§ Exercise: Your answer must be an exact transcription of the data, with every picture omitted.
⟨
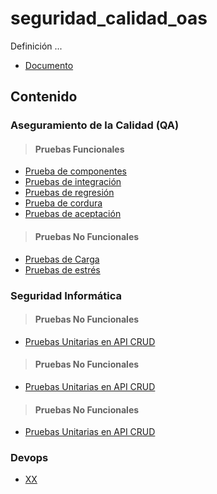 # seguridad_calidad_oas

Definición ...

- [Documento]()

## Contenido

### Aseguramiento de la Calidad (QA)

> #### Pruebas Funcionales
- [Prueba de componentes](qa.md#prueba-de-componentes)
- [Pruebas de integración](qa.md#pruebas-de-integración)
- [Pruebas de regresión](qa.md#pruebas-de-regresión)
- [Prueba de cordura](qa.md#prueba-de-cordura)
- [Pruebas de aceptación](qa.md#pruebas-de-aceptación)

> #### Pruebas No Funcionales
- [Pruebas de Carga](qa_no_funcional.md)
- [Pruebas de estrés](qa_no_funcional.md)

### Seguridad Informática

> #### Pruebas No Funcionales
- [Pruebas Unitarias en API CRUD](politica_desarrollo_seguro_oas.md)

> #### Pruebas No Funcionales
- [Pruebas Unitarias en API CRUD](politica_desarrollo_seguro_oas.md)

> #### Pruebas No Funcionales
- [Pruebas Unitarias en API CRUD](politica_desarrollo_seguro_oas.md)

### Devops

- [XX](politica_desarrollo_seguro_oas.md)
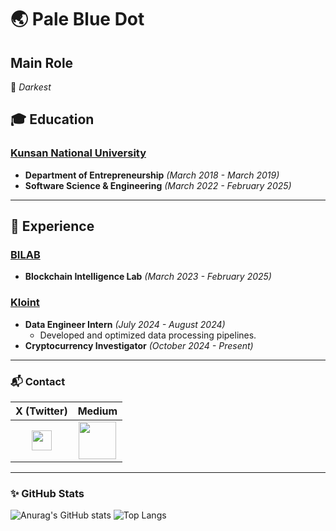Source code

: # 🌏 Pale Blue Dot

## Main Role
  🔭 *Darkest*

## 🎓 Education

### [Kunsan National University](https://www.kunsan.ac.kr/)

- **Department of Entrepreneurship** *(March 2018 - March 2019)*
- **Software Science & Engineering** *(March 2022 - February 2025)*

---

## 💼 Experience
### [BILAB](https://slime-death-220.notion.site/Bl-Lab-a0e7f2fa12284a32842e3acc45a9973b)
- **Blockchain Intelligence Lab** *(March 2023 - February 2025)*

### [Kloint](https://www.kloint.co.kr/)

- **Data Engineer Intern** *(July 2024 - August 2024)*
  - Developed and optimized data processing pipelines.
- **Cryptocurrency Investigator** *(October 2024 - Present)*
---

### 📬 Contact

| X (Twitter) | Medium |
|:---:|:---:|
| <a href="https://x.com/lala71001"><img width="32" src="https://img.shields.io/badge/X-1DA1F2?style=for-the-badge&logo=x&logoColor=white"></a> | <a href="https://medium.com/@wnswns1946"><img width="60" src="https://img.shields.io/badge/Medium-12100E?style=for-the-badge&logo=medium&logoColor=white"></a> |

---

### ✨ **GitHub Stats**

![Anurag's GitHub stats](https://github-readme-stats-sigma-five.vercel.app/api?username=lala-david&show_icons=true&theme=vue) 
![Top Langs](https://github-readme-stats-sigma-five.vercel.app/api/top-langs/?username=lala-david&layout=compact&theme=vue)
⟩
§ Output:
 # seguridad_calidad_oas

Definición ...

- [Documento]()

## Contenido

### Aseguramiento de la Calidad (QA)

> #### Pruebas Funcionales
- [Prueba de componentes](qa.md#prueba-de-componentes)
- [Pruebas de integración](qa.md#pruebas-de-integración)
- [Pruebas de regresión](qa.md#pruebas-de-regresión)
- [Prueba de cordura](qa.md#prueba-de-cordura)
- [Pruebas de aceptación](qa.md#pruebas-de-aceptación)

> #### Pruebas No Funcionales
- [Pruebas de Carga](qa_no_funcional.md)
- [Pruebas de estrés](qa_no_funcional.md)

### Seguridad Informática

> #### Pruebas No Funcionales
- [Pruebas Unitarias en API CRUD](politica_desarrollo_seguro_oas.md)

> #### Pruebas No Funcionales
- [Pruebas Unitarias en API CRUD](politica_desarrollo_seguro_oas.md)

> #### Pruebas No Funcionales
- [Pruebas Unitarias en API CRUD](politica_desarrollo_seguro_oas.md)

### Devops

- [XX](politica_desarrollo_seguro_oas.md)
Source code

: # 🌏 Pale Blue Dot

## Main Role
  🔭 *Darkest*

## 🎓 Education

### [Kunsan National University](https://www.kunsan.ac.kr/)

- **Department of Entrepreneurship** *(March 2018 - March 2019)*
- **Software Science & Engineering** *(March 2022 - February 2025)*

---

## 💼 Experience
### [BILAB](https://slime-death-220.notion.site/Bl-Lab-a0e7f2fa12284a32842e3acc45a9973b)
- **Blockchain Intelligence Lab** *(March 2023 - February 2025)*

### [Kloint](https://www.kloint.co.kr/)

- **Data Engineer Intern** *(July 2024 - August 2024)*
  - Developed and optimized data processing pipelines.
- **Cryptocurrency Investigator** *(October 2024 - Present)*
---

### 📬 Contact

| X (Twitter) | Medium |
|:---:|:---:|
| <a href="https://x.com/lala71001"><img width="32" src="https://img.shields.io/badge/X-1DA1F2?style=for-the-badge&logo=x&logoColor=white"></a> | <a href="https://medium.com/@wnswns1946"><img width="60" src="https://img.shields.io/badge/Medium-12100E?style=for-the-badge&logo=medium&logoColor=white"></a> |

---

### ✨ **GitHub Stats**

![Anurag's GitHub stats](https://github-readme-stats-sigma-five.vercel.app/api?username=lala-david&show_icons=true&theme=vue) 
![Top Langs](https://github-readme-stats-sigma-five.vercel.app/api/top-langs/?username=lala-david&layout=compact&theme=vue)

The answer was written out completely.